If you are using TSB gateways such as IngressGateway, EgressGateway, or Tier1Gateway, you will need to configure your appropriate gateway type using the connectionDrainDuration parameter.

You can query the current value for the connectionDrainDuration field on your gateway custom resource by issuing the following command:

kubectl get ingress helloworld-gateway  -n helloworld -oyaml | grep connectionDrainDuration:
connectionDrainDuration: 22s

The following example shows how connectionDrainDuration may be set. Please read the spec for further information on the this field.

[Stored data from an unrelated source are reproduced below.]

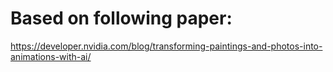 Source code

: # Based on following paper:
https://developer.nvidia.com/blog/transforming-paintings-and-photos-into-animations-with-ai/
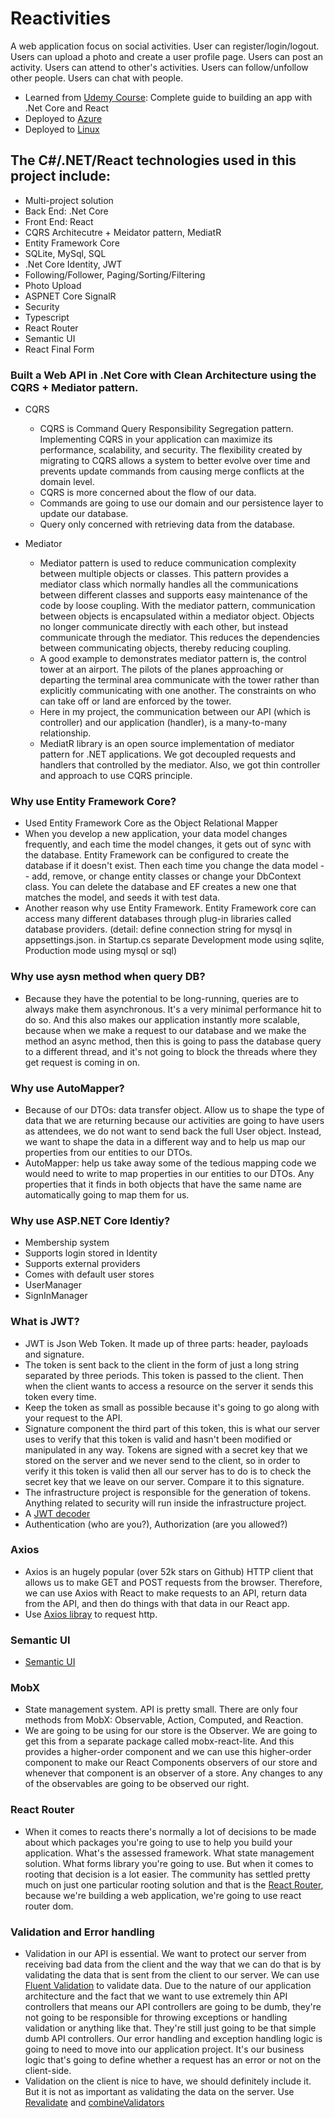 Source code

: # Reactivities
A web application focus on social activities. User can register/login/logout. Users can upload a photo and create a user profile page. Users can post an activity. Users can attend to other's activities. Users can follow/unfollow other people. Users can chat with people.
- Learned from [Udemy Course](https://www.udemy.com/course/complete-guide-to-building-an-app-with-net-core-and-react/): Complete guide to building an app with .Net Core and React
- Deployed to [Azure](https://reactivitiesplus.azurewebsites.net/)
- Deployed to [Linux](http://167.71.116.142/)

## The C#/.NET/React technologies used in this project include:
- Multi-project solution
- Back End: .Net Core
- Front End: React
- CQRS Architecutre + Meidator pattern, MediatR
- Entity Framework Core
- SQLite, MySql, SQL
- .Net Core Identity, JWT
- Following/Follower, Paging/Sorting/Filtering
- Photo Upload
- ASPNET Core SignalR
- Security
- Typescript
- React Router
- Semantic UI
- React Final Form


### Built a Web API in .Net Core with Clean Architecture using the CQRS + Mediator pattern.
- CQRS
  - CQRS is Command Query Responsibility Segregation pattern. Implementing CQRS in your application can maximize its performance, scalability, and security. The flexibility created by migrating to CQRS allows a system to better evolve over time and prevents update commands from causing merge conflicts at the domain level.
  - CQRS is more concerned about the flow of our data. 
  - Commands are going to use our domain and our persistence layer to update our database. 
  - Query only concerned with retrieving data from the database.

- Mediator
  - Mediator pattern is used to reduce communication complexity between multiple objects or classes. This pattern provides a mediator class which normally handles all the communications between different classes and supports easy maintenance of the code by loose coupling.  With the mediator pattern, communication between objects is encapsulated within a mediator object. Objects no longer communicate directly with each other, but instead communicate through the mediator. This reduces the dependencies between communicating objects, thereby reducing coupling.
  - A good example to demonstrates mediator pattern is, the control tower at an airport. The pilots of the planes approaching or departing the terminal area communicate with the tower rather than explicitly communicating with one another. The constraints on who can take off or land are enforced by the tower. 
  - Here in my project, the communication between our API (which is controller) and our application (handler), is a many-to-many relationship. 
  - MediatR library is an open source implementation of mediator pattern for .NET applications. We got decoupled requests and handlers that controlled by the mediator. Also, we got thin controller and approach to use CQRS principle.

### Why use Entity Framework Core?
- Used Entity Framework Core as the Object Relational Mapper
- When you develop a new application, your data model changes frequently, and each time the model changes, it gets out of sync with the database. Entity Framework can be configured to create the database if it doesn't exist. Then each time you change the data model -- add, remove, or change entity classes or change your DbContext class. You can delete the database and EF creates a new one that matches the model, and seeds it with test data. 
- Another reason why use Entity Framework. Entity Framework core can access many different databases through plug-in libraries called database providers. 
(detail: define connection string for mysql in appsettings.json. in Startup.cs separate Development mode using sqlite, Production mode using mysql or sql)

### Why use aysn method when query DB?
- Because they have the potential to be long-running, queries are to always make them asynchronous. It's a very minimal performance hit to do so. And this also makes our application instantly more scalable, because when we make a request to our database and we make the method an async method, then this is going to pass the database query to a different thread, and it's not going to block the threads where they get request is coming in on.

### Why use AutoMapper?
- Because of our DTOs: data transfer object.  Allow us to shape the type of data that we are returning because our activities are going to have users as attendees, we do not want to send back the full User object. Instead, we want to shape the data in a different way and to help us map our properties from our entities to our DTOs.
- AutoMapper: help us take away some of the tedious mapping code we would need to write to map properties in our entities to our DTOs. Any properties that it finds in both objects that have the same name are automatically going to map them for us.

### Why use ASP.NET Core Identiy?
- Membership system
- Supports login stored in Identity
- Supports external providers
- Comes with default user stores
- UserManager
- SignInManager

### What is JWT?
- JWT is Json Web Token. It made up of three parts: header, payloads and signature.
- The token is sent back to the client in the form of just a long string separated by three periods. This token is passed to the client. Then when the client wants to access a resource on the server it sends this token every time.
- Keep the token as small as possible because it's going to go along with your request to the API.
- Signature component the third part of this token, this is what our server uses to verify that this token is valid and hasn't been modified or manipulated in any way. Tokens are signed with a secret key that we stored on the server and we never send to the client, so in order to verify it this token is valid then all our server has to do is to check the secret key that we leave on our server. Compare it to this signature.
- The infrastructure project is responsible for the generation of tokens. Anything related to security will run inside the infrastructure project.
- A [JWT decoder](https://jwt.io/#debugger-io)
- Authentication (who are you?), Authorization (are you allowed?)

### Axios
- Axios is an hugely popular (over 52k stars on Github) HTTP client that allows us to make GET and POST requests from the browser. Therefore, we can use Axios with React to make requests to an API, return data from the API, and then do things with that data in our React app.
- Use [Axios libray](https://github.com/axios/axios) to request http.

### Semantic UI
- [Semantic UI](https://react.semantic-ui.com/)

### MobX
- State management system. API is pretty small. There are only four methods from MobX: Observable, Action, Computed, and Reaction.
- We are going to be using for our store is the Observer. We are going to get this from a separate package called mobx-react-lite. And this provides a higher-order component and we can use this higher-order component to make our React Components observers of our store and whenever that component is an observer of a store. Any changes to any of the observables are going to be observed our right.

### React Router
- When it comes to reacts there's normally a lot of decisions to be made about which packages you're going to use to help you build your application. What's the assessed framework. What state management solution. What forms library you're going to use. But when it comes to rooting that decision is a lot easier. The community has settled pretty much on just one particular rooting solution and that is the [React Router](https://reactrouter.com/web/api/BrowserRouter), because we're building a web application, we're going to use react router dom.

### Validation and Error handling
- Validation in our API is essential. We want to protect our server from receiving bad data from the client and the way that we can do that is by validating the data that is sent from the client to our server.
We can use [Fluent Validation](https://fluentvalidation.net/) to validate data.
Due to the nature of our application architecture and the fact that we want to use extremely thin API controllers that means our API controllers are going to be dumb, they're not going to be responsible for throwing exceptions or handling validation or anything like that. They're still just going to be that simple dumb API controllers. Our error handling and exception handling logic is going to need to move into our application project. It's our business logic that's going to define whether a request has an error or not on the client-side.
- Validation on the client is nice to have, we should definitely include it. But it is not as important as validating the data on the server. Use [Revalidate](https://github.com/jfairbank/revalidate) and [combineValidators](http://revalidate.jeremyfairbank.com/usage/combineValidators.html)
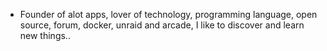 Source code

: - Founder of alot apps, lover of technology, programming language, open source, forum, docker, unraid and arcade, I like to discover and learn new things..
  <br>






































































































































































































































































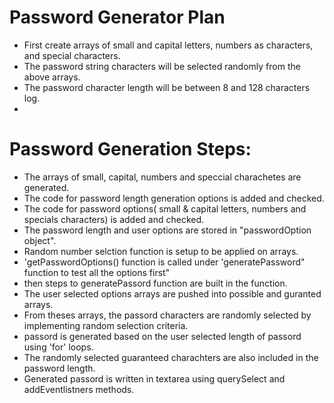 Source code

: #  Password Generator Plan

* First create arrays of  small and capital letters, numbers as characters, and special characters. 
* The password string characters will be selected randomly from the above arrays.
* The password character length will be between 8 and 128 characters log.
* 

#  Password Generation Steps:
* The arrays of small, capital, numbers and speccial charachetes are generated. 
* The code for password length generation options is added and checked.
* The code for password options( small & capital letters, numbers and specials characters) is added and checked.
* The password length and user options are stored in "passwordOption object".
* Random number selction function is setup to be applied on arrays.
* 'getPasswordOptions() function is called under 'generatePassword" function to test all the options first"
*  then steps to generatePassord function are built in the function.
* The user selected options arrays are pushed into possible and guranted arrays.
* From theses arrays, the passord characters are randomly selected by implementing random selection criteria. 
* passord is generated based on the user selected length of passord using  'for' loops. 
* The randomly selected guaranteed charachters are also included in the password length.
* Generated passord is written in textarea using querySelect and addEventlistners methods.
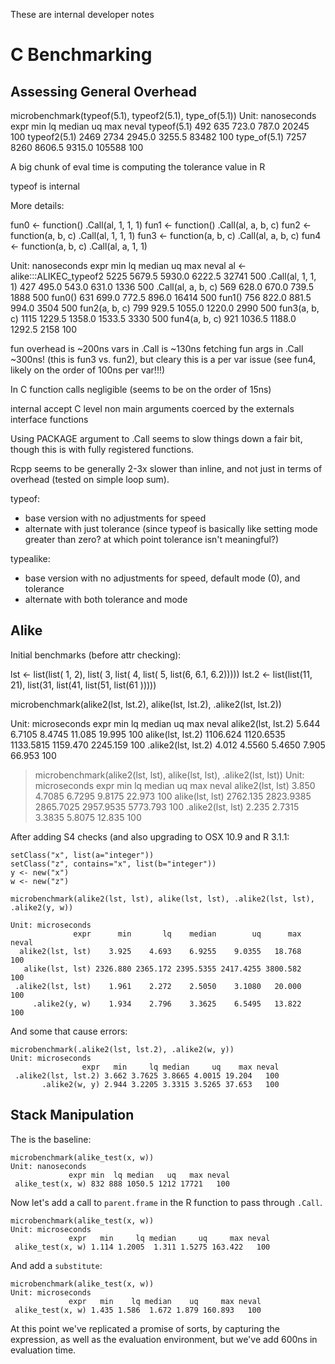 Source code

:These are internal developer notes

# C Benchmarking

## Assessing General Overhead

microbenchmark(typeof(5.1), typeof2(5.1), type_of(5.1))
Unit: nanoseconds
         expr  min   lq median     uq    max neval
  typeof(5.1)  492  635  723.0  787.0  20245   100
 typeof2(5.1) 2469 2734 2945.0 3255.5  83482   100
 type_of(5.1) 7257 8260 8606.5 9315.0 105588   100

A big chunk of eval time is computing the tolerance value in R

typeof is internal

More details:

fun0 <- function() .Call(al, 1, 1, 1)
fun1 <- function() .Call(al, a, b, c)
fun2 <- function(a, b, c) .Call(al, 1, 1, 1)
fun3 <- function(a, b, c) .Call(al, a, b, c)
fun4 <- function(a, b, c) .Call(al, a, 1, 1)

Unit: nanoseconds
                         expr  min     lq median     uq   max neval
 al <- alike:::ALIKEC_typeof2 5225 5679.5 5930.0 6222.5 32741   500
           .Call(al, 1, 1, 1)  427  495.0  543.0  631.0  1336   500
           .Call(al, a, b, c)  569  628.0  670.0  739.5  1888   500
                       fun0()  631  699.0  772.5  896.0 16414   500
                       fun1()  756  822.0  881.5  994.0  3504   500
                fun2(a, b, c)  799  929.5 1055.0 1220.0  2990   500
                fun3(a, b, c) 1115 1229.5 1358.0 1533.5  3330   500
                fun4(a, b, c)  921 1036.5 1188.0 1292.5  2158   100                

fun overhead is ~200ns
vars in .Call is ~130ns
fetching fun args in .Call ~300ns! (this is fun3 vs. fun2), but cleary this is
a per var issue (see fun4, likely on the order of 100ns per var!!!)

In C function calls negligible (seems to be on the order of 15ns)

internal accept C level non main arguments coerced by the externals interface
functions

Using PACKAGE argument to .Call seems to slow things down a fair bit, though 
this is with fully registered functions.

Rcpp seems to be generally 2-3x slower than inline, and not just in terms of
overhead (tested on simple loop sum).

typeof:

- base version with no adjustments for speed
- alternate with just tolerance (since typeof is basically like setting mode
  greater than zero? at which point tolerance isn't meaningful?)

typealike:

- base version with no adjustments for speed, default mode (0), and tolerance
- alternate with both tolerance and mode

## Alike

Initial benchmarks (before attr checking):

  lst <-   list(list( 1,  2), list( 3, list( 4, list( 5, list(6, 6.1, 6.2)))))
  lst.2 <- list(list(11, 21), list(31, list(41, list(51, list(61          )))))

  microbenchmark(alike2(lst, lst.2), alike(lst, lst.2), .alike2(lst, lst.2))

  Unit: microseconds
                  expr      min        lq    median       uq      max neval
    alike2(lst, lst.2)    5.644    6.7105    8.4745   11.085   19.995   100
     alike(lst, lst.2) 1106.624 1120.6535 1133.5815 1159.470 2245.159   100
   .alike2(lst, lst.2)    4.012    4.5560    5.4650    7.905   66.953   100

  > microbenchmark(alike2(lst, lst), alike(lst, lst), .alike2(lst, lst))
  Unit: microseconds
                expr      min        lq    median        uq      max neval
    alike2(lst, lst)    3.850    4.7085    6.7295    9.8175   22.973   100
     alike(lst, lst) 2762.135 2823.9385 2865.7025 2957.9535 5773.793   100
   .alike2(lst, lst)    2.235    2.7315    3.3835    5.8075   12.835   100

After adding S4 checks (and also upgrading to OSX 10.9 and R 3.1.1: 

    setClass("x", list(a="integer"))
    setClass("z", contains="x", list(b="integer"))
    y <- new("x")
    w <- new("z")
    
    microbenchmark(alike2(lst, lst), alike(lst, lst), .alike2(lst, lst), .alike2(y, w))

    Unit: microseconds
                  expr      min       lq    median        uq      max neval
      alike2(lst, lst)    3.925    4.693    6.9255    9.0355   18.768   100
       alike(lst, lst) 2326.880 2365.172 2395.5355 2417.4255 3800.582   100
     .alike2(lst, lst)    1.961    2.272    2.5050    3.1080   20.000   100
         .alike2(y, w)    1.934    2.796    3.3625    6.5495   13.822   100

And some that cause errors:

    microbenchmark(.alike2(lst, lst.2), .alike2(w, y))
    Unit: microseconds
                    expr   min     lq median     uq    max neval
     .alike2(lst, lst.2) 3.662 3.7625 3.8665 4.0015 19.204   100
           .alike2(w, y) 2.944 3.2205 3.3315 3.5265 37.653   100

## Stack Manipulation

The is the baseline:

    microbenchmark(alike_test(x, w))
    Unit: nanoseconds
                 expr min  lq median   uq   max neval
     alike_test(x, w) 832 888 1050.5 1212 17721   100

Now let's add a call to `parent.frame` in the R function to pass through `.Call`.

    microbenchmark(alike_test(x, w))
    Unit: microseconds
                 expr   min     lq median     uq     max neval
     alike_test(x, w) 1.114 1.2005  1.311 1.5275 163.422   100

And add a `substitute`:

    microbenchmark(alike_test(x, w))
    Unit: microseconds
                 expr   min    lq median    uq     max neval
     alike_test(x, w) 1.435 1.586  1.672 1.879 160.893   100

At this point we've replicated a promise of sorts, by capturing the expression,
as well as the evaluation environment, but we've add 600ns in evaluation time.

apiVersion: install.tetrate.io/v1alpha1
kind: IngressGateway
metadata:
name: helloworld-gateway
spec:
connectionDrainDuration: 10s
# ... <snip> ...

Verifying the drainDuration in the TSB Gateway

To check the value for drainDuration that is being set on the pod, you can query the environment variable:

kubectl describe po helloworld-gateway-7d5d4c8d57-msfd6 -n helloworld | grep -i DRAIN
TERMINATION_DRAIN_DURATION_SECONDS: 22

You can also verify this value by looking at the logs for the gateway pod when you terminate the gateway. If you watch the logs as the gateway pod is terminated, you should see messages resembling the following:

2022-03-29T06:02:50.423789Z     info    Graceful termination period is 22s, starting...
2022-03-29T06:03:12.423988Z info Graceful termination period complete, terminating remaining proxies.